From 9f52ebbf68dbfab1bd018fb22ca1fd4dd57f944b Mon Sep 17 00:00:00 2001
From: Eric Kao <ekcs.openstack@gmail.com>
Date: Wed, 22 Mar 2017 16:34:11 -0700
Subject: [PATCH] Pad positional args up to required number

Pad positional args in rules up to number required by schema.

The eliminate_column_references methods are slightly extended
to also pad positional arguments even when no column refs
are present.

The change makes it so that adding new data columns (to the right
of existing ones)  in datasource drivers do not break existing
policy rules.

For example,
nova:flavors(x) is automatically expanded to something like
nova:flavors(x, _x1, _x2, _x3), just like if the input was
nova:flavors(id=x). The behavior is consistent with that of
optional parameters Python and C++.

We discussed on IRC how to keep backward compatibility with existing
policy rules when we add new information to data source drivers.

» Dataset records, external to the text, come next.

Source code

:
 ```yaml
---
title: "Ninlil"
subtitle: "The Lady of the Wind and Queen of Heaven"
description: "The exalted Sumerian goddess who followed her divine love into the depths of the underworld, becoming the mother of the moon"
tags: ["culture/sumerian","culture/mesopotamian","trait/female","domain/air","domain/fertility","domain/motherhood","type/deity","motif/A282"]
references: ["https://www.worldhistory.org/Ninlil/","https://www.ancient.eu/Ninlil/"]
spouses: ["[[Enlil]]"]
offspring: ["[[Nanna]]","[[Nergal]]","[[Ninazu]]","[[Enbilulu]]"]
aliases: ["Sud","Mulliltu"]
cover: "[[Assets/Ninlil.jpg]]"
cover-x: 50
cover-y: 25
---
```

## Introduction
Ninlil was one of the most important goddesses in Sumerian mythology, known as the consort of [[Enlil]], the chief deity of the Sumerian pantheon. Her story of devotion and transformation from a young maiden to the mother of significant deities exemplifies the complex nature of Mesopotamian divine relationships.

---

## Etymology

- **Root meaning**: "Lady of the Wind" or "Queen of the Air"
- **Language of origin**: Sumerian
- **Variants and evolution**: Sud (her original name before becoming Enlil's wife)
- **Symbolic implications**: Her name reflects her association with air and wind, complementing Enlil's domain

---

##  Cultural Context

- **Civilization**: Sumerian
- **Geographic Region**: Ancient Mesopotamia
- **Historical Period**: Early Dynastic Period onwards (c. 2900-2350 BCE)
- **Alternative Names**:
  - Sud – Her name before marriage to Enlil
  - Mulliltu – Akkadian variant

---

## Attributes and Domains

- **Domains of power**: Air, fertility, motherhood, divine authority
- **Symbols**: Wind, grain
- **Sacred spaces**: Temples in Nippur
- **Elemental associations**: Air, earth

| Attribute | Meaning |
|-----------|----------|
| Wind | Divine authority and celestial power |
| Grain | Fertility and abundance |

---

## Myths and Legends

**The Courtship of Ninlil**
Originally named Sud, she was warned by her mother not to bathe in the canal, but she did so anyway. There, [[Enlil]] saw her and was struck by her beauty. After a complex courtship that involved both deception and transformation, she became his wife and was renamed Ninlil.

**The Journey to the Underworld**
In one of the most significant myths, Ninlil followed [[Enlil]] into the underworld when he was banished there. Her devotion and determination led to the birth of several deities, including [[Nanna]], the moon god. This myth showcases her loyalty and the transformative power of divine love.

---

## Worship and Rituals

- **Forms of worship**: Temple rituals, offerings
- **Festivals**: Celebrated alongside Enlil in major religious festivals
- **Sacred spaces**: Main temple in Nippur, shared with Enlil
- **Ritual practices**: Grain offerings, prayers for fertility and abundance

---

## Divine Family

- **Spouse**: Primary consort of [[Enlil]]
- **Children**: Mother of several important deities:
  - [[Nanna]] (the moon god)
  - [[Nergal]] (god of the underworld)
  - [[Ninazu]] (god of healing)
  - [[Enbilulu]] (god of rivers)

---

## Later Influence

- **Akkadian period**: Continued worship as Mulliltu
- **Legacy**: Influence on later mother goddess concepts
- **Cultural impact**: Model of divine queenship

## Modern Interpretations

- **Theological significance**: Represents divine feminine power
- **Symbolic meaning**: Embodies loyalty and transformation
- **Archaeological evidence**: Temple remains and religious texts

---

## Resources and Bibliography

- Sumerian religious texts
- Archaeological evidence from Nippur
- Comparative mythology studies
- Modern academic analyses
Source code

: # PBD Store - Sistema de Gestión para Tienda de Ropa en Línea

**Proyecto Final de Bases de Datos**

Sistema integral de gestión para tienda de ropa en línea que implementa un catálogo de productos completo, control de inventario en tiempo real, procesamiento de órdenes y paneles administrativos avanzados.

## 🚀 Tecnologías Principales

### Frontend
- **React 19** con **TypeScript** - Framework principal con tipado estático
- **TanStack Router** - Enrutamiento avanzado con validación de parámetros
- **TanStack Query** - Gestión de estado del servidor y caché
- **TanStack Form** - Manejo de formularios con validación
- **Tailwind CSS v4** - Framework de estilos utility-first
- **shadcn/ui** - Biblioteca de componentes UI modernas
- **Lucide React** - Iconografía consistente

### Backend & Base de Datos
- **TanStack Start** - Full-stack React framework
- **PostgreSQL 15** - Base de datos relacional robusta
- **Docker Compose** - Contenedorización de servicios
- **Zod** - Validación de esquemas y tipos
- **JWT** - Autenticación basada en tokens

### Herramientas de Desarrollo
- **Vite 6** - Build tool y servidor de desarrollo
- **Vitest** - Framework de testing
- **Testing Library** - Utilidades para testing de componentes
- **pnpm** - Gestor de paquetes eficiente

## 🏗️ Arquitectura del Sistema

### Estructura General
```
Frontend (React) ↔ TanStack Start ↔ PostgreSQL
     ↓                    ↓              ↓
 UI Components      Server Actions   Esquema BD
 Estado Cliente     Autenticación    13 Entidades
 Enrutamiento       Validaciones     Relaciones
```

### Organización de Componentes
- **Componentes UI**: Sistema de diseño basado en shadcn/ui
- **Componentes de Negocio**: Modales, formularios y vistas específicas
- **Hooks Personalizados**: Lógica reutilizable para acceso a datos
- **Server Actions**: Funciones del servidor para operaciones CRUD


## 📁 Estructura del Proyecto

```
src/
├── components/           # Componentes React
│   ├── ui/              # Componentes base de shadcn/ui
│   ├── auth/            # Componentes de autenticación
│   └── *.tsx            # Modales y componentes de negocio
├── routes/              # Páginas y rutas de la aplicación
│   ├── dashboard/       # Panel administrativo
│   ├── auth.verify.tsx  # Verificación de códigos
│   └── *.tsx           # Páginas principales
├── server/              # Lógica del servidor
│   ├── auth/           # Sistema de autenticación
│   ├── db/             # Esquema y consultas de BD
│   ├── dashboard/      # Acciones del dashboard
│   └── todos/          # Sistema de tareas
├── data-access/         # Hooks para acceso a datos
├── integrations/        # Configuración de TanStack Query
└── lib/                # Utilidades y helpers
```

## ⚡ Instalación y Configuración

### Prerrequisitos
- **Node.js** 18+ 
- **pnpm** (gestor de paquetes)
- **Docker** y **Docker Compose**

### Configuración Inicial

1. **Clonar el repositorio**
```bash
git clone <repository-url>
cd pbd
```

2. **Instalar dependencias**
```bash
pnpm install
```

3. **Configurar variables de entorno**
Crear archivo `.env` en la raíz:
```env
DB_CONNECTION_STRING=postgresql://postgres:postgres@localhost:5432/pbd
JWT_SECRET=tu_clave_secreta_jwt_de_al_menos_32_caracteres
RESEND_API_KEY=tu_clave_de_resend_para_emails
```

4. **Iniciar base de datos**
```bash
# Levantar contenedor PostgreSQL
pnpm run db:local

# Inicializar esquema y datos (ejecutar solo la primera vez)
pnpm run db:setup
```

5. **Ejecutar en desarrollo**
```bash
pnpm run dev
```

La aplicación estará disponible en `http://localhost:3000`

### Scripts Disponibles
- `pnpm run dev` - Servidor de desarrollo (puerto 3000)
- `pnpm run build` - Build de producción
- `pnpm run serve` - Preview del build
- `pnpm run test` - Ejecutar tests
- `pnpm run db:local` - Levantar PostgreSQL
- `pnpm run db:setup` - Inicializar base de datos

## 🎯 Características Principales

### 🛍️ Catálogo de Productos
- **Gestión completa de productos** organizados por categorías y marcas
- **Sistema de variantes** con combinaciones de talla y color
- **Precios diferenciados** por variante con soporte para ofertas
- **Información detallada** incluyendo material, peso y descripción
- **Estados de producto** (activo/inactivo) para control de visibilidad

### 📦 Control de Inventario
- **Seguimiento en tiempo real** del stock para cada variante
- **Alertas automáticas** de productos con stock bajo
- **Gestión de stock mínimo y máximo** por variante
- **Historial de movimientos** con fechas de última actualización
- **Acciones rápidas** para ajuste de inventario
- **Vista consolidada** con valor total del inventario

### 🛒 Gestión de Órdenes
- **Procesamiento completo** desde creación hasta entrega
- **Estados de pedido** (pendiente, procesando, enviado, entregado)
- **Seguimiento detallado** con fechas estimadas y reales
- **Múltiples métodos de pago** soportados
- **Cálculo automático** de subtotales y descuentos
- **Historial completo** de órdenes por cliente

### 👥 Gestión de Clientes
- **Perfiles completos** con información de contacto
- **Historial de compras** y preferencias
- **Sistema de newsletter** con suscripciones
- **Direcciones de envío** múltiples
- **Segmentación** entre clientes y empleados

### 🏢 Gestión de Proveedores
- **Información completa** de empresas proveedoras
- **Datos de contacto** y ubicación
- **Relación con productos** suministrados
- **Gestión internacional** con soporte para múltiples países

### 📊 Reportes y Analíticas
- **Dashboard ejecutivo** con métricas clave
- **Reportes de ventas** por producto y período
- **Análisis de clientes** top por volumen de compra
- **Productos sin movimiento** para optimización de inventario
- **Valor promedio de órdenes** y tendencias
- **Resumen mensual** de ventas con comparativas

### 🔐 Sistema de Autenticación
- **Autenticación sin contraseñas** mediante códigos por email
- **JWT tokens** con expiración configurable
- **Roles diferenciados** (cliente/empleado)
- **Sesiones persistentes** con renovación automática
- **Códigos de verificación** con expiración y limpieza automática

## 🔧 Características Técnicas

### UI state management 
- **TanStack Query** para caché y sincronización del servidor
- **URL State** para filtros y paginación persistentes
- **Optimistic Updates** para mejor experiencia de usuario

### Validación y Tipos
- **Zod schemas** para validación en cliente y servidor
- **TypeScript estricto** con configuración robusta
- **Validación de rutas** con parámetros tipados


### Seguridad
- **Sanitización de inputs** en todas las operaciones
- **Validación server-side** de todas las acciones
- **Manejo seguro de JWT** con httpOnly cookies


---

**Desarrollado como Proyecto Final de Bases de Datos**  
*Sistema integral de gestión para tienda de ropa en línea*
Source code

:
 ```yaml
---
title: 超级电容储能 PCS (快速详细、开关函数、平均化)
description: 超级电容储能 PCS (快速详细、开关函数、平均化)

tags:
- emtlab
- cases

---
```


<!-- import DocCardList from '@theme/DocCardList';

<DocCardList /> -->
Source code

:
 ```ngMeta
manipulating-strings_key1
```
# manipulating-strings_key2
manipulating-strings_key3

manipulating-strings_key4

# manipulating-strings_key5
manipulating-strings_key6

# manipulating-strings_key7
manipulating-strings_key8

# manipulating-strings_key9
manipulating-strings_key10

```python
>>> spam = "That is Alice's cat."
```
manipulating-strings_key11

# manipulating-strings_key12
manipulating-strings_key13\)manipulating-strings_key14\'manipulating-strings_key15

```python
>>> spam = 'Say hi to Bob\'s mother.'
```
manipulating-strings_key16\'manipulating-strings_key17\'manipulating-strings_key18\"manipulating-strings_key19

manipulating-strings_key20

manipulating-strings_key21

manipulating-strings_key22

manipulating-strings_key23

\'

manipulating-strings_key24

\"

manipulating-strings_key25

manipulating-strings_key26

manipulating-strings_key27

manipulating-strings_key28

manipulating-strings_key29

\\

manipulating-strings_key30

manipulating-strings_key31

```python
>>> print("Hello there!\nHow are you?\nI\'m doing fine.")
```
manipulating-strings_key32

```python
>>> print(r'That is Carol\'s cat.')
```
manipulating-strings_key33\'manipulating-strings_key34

There was some agreement that versioning the schema was the most
complete solution, as it allows for the removal of tables/columns as
well as additions.

But even with the adoption explicit versioning, the allowance for too
few positional arguments is still a great convenience for deployers
because it makes the adding of data columns a backward compatible
version change rather than a backward incompatible version change.
That is, the deployer can take advantage of the new data columns in
new policy, without having to rewrite all the existing policy.

Related-Bug: 1674537

Change-Id: Iac817f0a5c6dbb8c94804097d84f9541e1f22b1e
---
 congress/datalog/compile.py             | 179 +++++++++++++-----------
 congress/policy_engines/agnostic.py     |  16 ++-
 congress/tests/datalog/test_compiler.py |  97 ++++++++++++-
 3 files changed, 197 insertions(+), 95 deletions(-)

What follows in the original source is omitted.